Por otra parte, el universo del irreverente y
excéntrico artista amante del dinero y el consumismo, del “plástico” de Los
Ángeles y espejo de la actitud y cultura de una sociedad que tardó en acogerle
se concentra en una exposición que pretendía mostrar las dualidades del
neoyorquino. Aun así parece que no consiguió expresar esa doble cara que poseía
Warhol, la del consumismo y la publicidad, y por otro lado, la del drama y la
melancolía. Es posible que esta última cara se viera más reflejada gracias a
sus obras dedicadas a la muerte, como la serie de la silla eléctrica y el
lienzo del suicidio.
Como punto fuerte cabe destacar la recreación de The Factory por su innovación y la
oportunidad de la interacción del público en la exposición. Sin embargo con los
datos aportados en el pequeño cartel adyacente al sofá y las cambiantes
imágenes de Nico o Bob Dylan en la pantalla, aquellos que no estuvieran al
corriente de los ambientes en los que se movía Warhol poco podrían deducir
sobre lo que era The Factory y el
verdadero hervidero de arte y fama que constituyó en el Nueva York de los
60-70, donde se daban cita celebridades, artistas y modelos y donde él daba
vida a sus creaciones en el llamado taller plateado.
La
reproducción constaba de una pantalla frente a un sofá rojo que sirvió de oasis
para señoras con juanetes y “una especie de sobrero mejicano hecho de papel de
aluminio tirado en el suelo” que formaba parte de la escenografía. Acertado el
intento, aunque escaso de información y glamour warholiano.

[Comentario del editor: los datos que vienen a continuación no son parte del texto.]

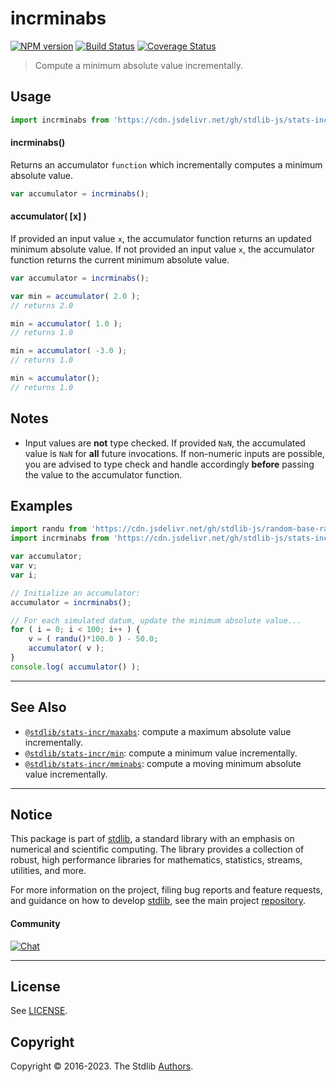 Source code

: <!--

@license Apache-2.0

Copyright (c) 2018 The Stdlib Authors.

Licensed under the Apache License, Version 2.0 (the "License");
you may not use this file except in compliance with the License.
You may obtain a copy of the License at

   http://www.apache.org/licenses/LICENSE-2.0

Unless required by applicable law or agreed to in writing, software
distributed under the License is distributed on an "AS IS" BASIS,
WITHOUT WARRANTIES OR CONDITIONS OF ANY KIND, either express or implied.
See the License for the specific language governing permissions and
limitations under the License.

-->

# incrminabs

[![NPM version][npm-image]][npm-url] [![Build Status][test-image]][test-url] [![Coverage Status][coverage-image]][coverage-url] <!-- [![dependencies][dependencies-image]][dependencies-url] -->

> Compute a minimum absolute value incrementally.



<section class="usage">

## Usage

```javascript
import incrminabs from 'https://cdn.jsdelivr.net/gh/stdlib-js/stats-incr-minabs@deno/mod.js';
```

#### incrminabs()

Returns an accumulator `function` which incrementally computes a minimum absolute value.

```javascript
var accumulator = incrminabs();
```

#### accumulator( \[x] )

If provided an input value `x`, the accumulator function returns an updated minimum absolute value. If not provided an input value `x`, the accumulator function returns the current minimum absolute value.

```javascript
var accumulator = incrminabs();

var min = accumulator( 2.0 );
// returns 2.0

min = accumulator( 1.0 );
// returns 1.0

min = accumulator( -3.0 );
// returns 1.0

min = accumulator();
// returns 1.0
```

</section>

<!-- /.usage -->

<section class="notes">

## Notes

-   Input values are **not** type checked. If provided `NaN`, the accumulated value is `NaN` for **all** future invocations. If non-numeric inputs are possible, you are advised to type check and handle accordingly **before** passing the value to the accumulator function.

</section>

<!-- /.notes -->

<section class="examples">

## Examples

<!-- eslint no-undef: "error" -->

```javascript
import randu from 'https://cdn.jsdelivr.net/gh/stdlib-js/random-base-randu@deno/mod.js';
import incrminabs from 'https://cdn.jsdelivr.net/gh/stdlib-js/stats-incr-minabs@deno/mod.js';

var accumulator;
var v;
var i;

// Initialize an accumulator:
accumulator = incrminabs();

// For each simulated datum, update the minimum absolute value...
for ( i = 0; i < 100; i++ ) {
    v = ( randu()*100.0 ) - 50.0;
    accumulator( v );
}
console.log( accumulator() );
```

</section>

<!-- /.examples -->

<!-- Section for related `stdlib` packages. Do not manually edit this section, as it is automatically populated. -->

<section class="related">

* * *

## See Also

-   <span class="package-name">[`@stdlib/stats-incr/maxabs`][@stdlib/stats/incr/maxabs]</span><span class="delimiter">: </span><span class="description">compute a maximum absolute value incrementally.</span>
-   <span class="package-name">[`@stdlib/stats-incr/min`][@stdlib/stats/incr/min]</span><span class="delimiter">: </span><span class="description">compute a minimum value incrementally.</span>
-   <span class="package-name">[`@stdlib/stats-incr/mminabs`][@stdlib/stats/incr/mminabs]</span><span class="delimiter">: </span><span class="description">compute a moving minimum absolute value incrementally.</span>

</section>

<!-- /.related -->

<!-- Section for all links. Make sure to keep an empty line after the `section` element and another before the `/section` close. -->


<section class="main-repo" >

* * *

## Notice

This package is part of [stdlib][stdlib], a standard library with an emphasis on numerical and scientific computing. The library provides a collection of robust, high performance libraries for mathematics, statistics, streams, utilities, and more.

For more information on the project, filing bug reports and feature requests, and guidance on how to develop [stdlib][stdlib], see the main project [repository][stdlib].

#### Community

[![Chat][chat-image]][chat-url]

---

## License

See [LICENSE][stdlib-license].


## Copyright

Copyright &copy; 2016-2023. The Stdlib [Authors][stdlib-authors].

</section>

<!-- /.stdlib -->

<!-- Section for all links. Make sure to keep an empty line after the `section` element and another before the `/section` close. -->

<section class="links">

[npm-image]: http://img.shields.io/npm/v/@stdlib/stats-incr-minabs.svg
[npm-url]: https://npmjs.org/package/@stdlib/stats-incr-minabs

[test-image]: https://github.com/stdlib-js/stats-incr-minabs/actions/workflows/test.yml/badge.svg?branch=main
[test-url]: https://github.com/stdlib-js/stats-incr-minabs/actions/workflows/test.yml?query=branch:main

[coverage-image]: https://img.shields.io/codecov/c/github/stdlib-js/stats-incr-minabs/main.svg
[coverage-url]: https://codecov.io/github/stdlib-js/stats-incr-minabs?branch=main

<!--

[dependencies-image]: https://img.shields.io/david/stdlib-js/stats-incr-minabs.svg
[dependencies-url]: https://david-dm.org/stdlib-js/stats-incr-minabs/main

-->

[chat-image]: https://img.shields.io/gitter/room/stdlib-js/stdlib.svg
[chat-url]: https://app.gitter.im/#/room/#stdlib-js_stdlib:gitter.im

[stdlib]: https://github.com/stdlib-js/stdlib

[stdlib-authors]: https://github.com/stdlib-js/stdlib/graphs/contributors

[umd]: https://github.com/umdjs/umd
[es-module]: https://developer.mozilla.org/en-US/docs/Web/JavaScript/Guide/Modules

[deno-url]: https://github.com/stdlib-js/stats-incr-minabs/tree/deno
[umd-url]: https://github.com/stdlib-js/stats-incr-minabs/tree/umd
[esm-url]: https://github.com/stdlib-js/stats-incr-minabs/tree/esm
[branches-url]: https://github.com/stdlib-js/stats-incr-minabs/blob/main/branches.md

[stdlib-license]: https://raw.githubusercontent.com/stdlib-js/stats-incr-minabs/main/LICENSE

<!-- <related-links> -->

[@stdlib/stats/incr/maxabs]: https://github.com/stdlib-js/stats-incr-maxabs/tree/deno

[@stdlib/stats/incr/min]: https://github.com/stdlib-js/stats-incr-min/tree/deno

[@stdlib/stats/incr/mminabs]: https://github.com/stdlib-js/stats-incr-mminabs/tree/deno

<!-- </related-links> -->

</section>

<!-- /.links -->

Más allá de las paredes de la galería, esta
exposición ha sacado a relucir el polémico tema que ha ido rondando tanto al
precursor del pop art como a todos los artistas que innovaron de forma radical
en su tiempo. Mucho se ha criticado al neoyorquino por su pasión por el
consumismo, su ambición por el dinero y las ansias de poder presumir de él. El
hecho de colgar un cuadro con el símbolo del dólar para que todo el mundo pueda
apreciar que lo importante esta vez no es su arte, sino su precio, ha sido tema
de discusión desde que Andy Warhol asomó la cabeza por primera vez en el mundo
artístico.
Sin embargo, no hay que olvidar que el
representante del pop art fue capaz de convertir un objeto banal como una sopa
corriente o un simple plátano en una obra de arte representativa de una época,
al estilo del retrete de Duchamp. Fue el espejo del nuevo modelo de fama que
nacía después del auge que experimentó la música en aquellos últimos años y del
nuevo concepto de estrella que había nacido. En aquella época, las
personalidades más groovies e
influyentes querían bañarse en el lujo y codearse con artistas que tuvieran en
común su nueva visión del mundo. Warhol supo captar y espolvorear en sus
lienzos toda aquella visión.
Aunque
la exposición se mantiene constante en el horizonte entre el exhuberancia y la
escasez, Andy Warhol Superstar presenta
una oportunidad única que nadie debería desaprovechar para conmemorar además el
50 aniversario de su primera muestra en una galería.
Un colorido viaje en el tiempo para
convertirse en una superestrella en el excéntrico mundo de Warhol.